++++ Source records ++++

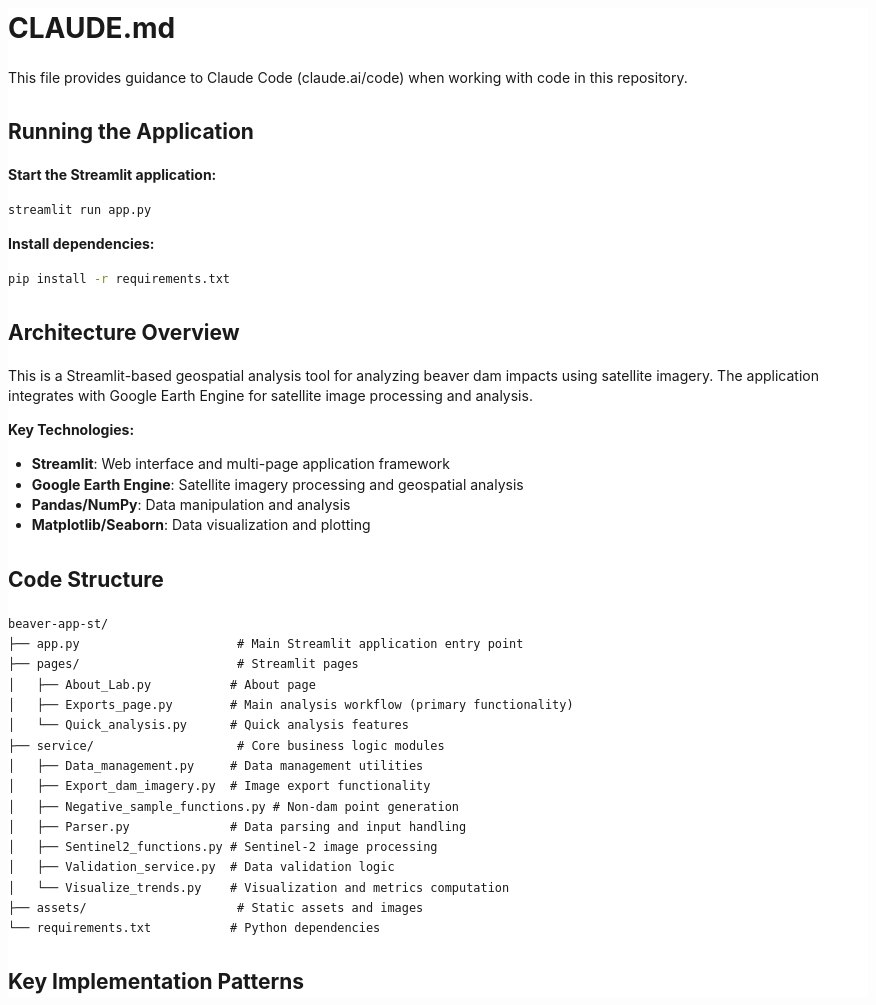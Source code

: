 # CLAUDE.md

This file provides guidance to Claude Code (claude.ai/code) when working with code in this repository.

## Running the Application

**Start the Streamlit application:**
```bash
streamlit run app.py
```

**Install dependencies:**
```bash
pip install -r requirements.txt
```

## Architecture Overview

This is a Streamlit-based geospatial analysis tool for analyzing beaver dam impacts using satellite imagery. The application integrates with Google Earth Engine for satellite image processing and analysis.

**Key Technologies:**
- **Streamlit**: Web interface and multi-page application framework
- **Google Earth Engine**: Satellite imagery processing and geospatial analysis
- **Pandas/NumPy**: Data manipulation and analysis
- **Matplotlib/Seaborn**: Data visualization and plotting

## Code Structure

```
beaver-app-st/
├── app.py                      # Main Streamlit application entry point
├── pages/                      # Streamlit pages
│   ├── About_Lab.py           # About page
│   ├── Exports_page.py        # Main analysis workflow (primary functionality)
│   └── Quick_analysis.py      # Quick analysis features
├── service/                    # Core business logic modules
│   ├── Data_management.py     # Data management utilities
│   ├── Export_dam_imagery.py  # Image export functionality
│   ├── Negative_sample_functions.py # Non-dam point generation
│   ├── Parser.py              # Data parsing and input handling
│   ├── Sentinel2_functions.py # Sentinel-2 image processing
│   ├── Validation_service.py  # Data validation logic
│   └── Visualize_trends.py    # Visualization and metrics computation
├── assets/                     # Static assets and images
└── requirements.txt           # Python dependencies
```

## Key Implementation Patterns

++++

Only the lines above from the one with "This file provides" through the one with "- **Google Earth" should be duplicated, character for character.

• [Written answer]:
This file provides guidance to Claude Code (claude.ai/code) when working with code in this repository.

## Running the Application

**Start the Streamlit application:**
```bash
streamlit run app.py
```

**Install dependencies:**
```bash
pip install -r requirements.txt
```

## Architecture Overview

This is a Streamlit-based geospatial analysis tool for analyzing beaver dam impacts using satellite imagery. The application integrates with Google Earth Engine for satellite image processing and analysis.

**Key Technologies:**
- **Streamlit**: Web interface and multi-page application framework
- **Google Earth Engine**: Satellite imagery processing and geospatial analysis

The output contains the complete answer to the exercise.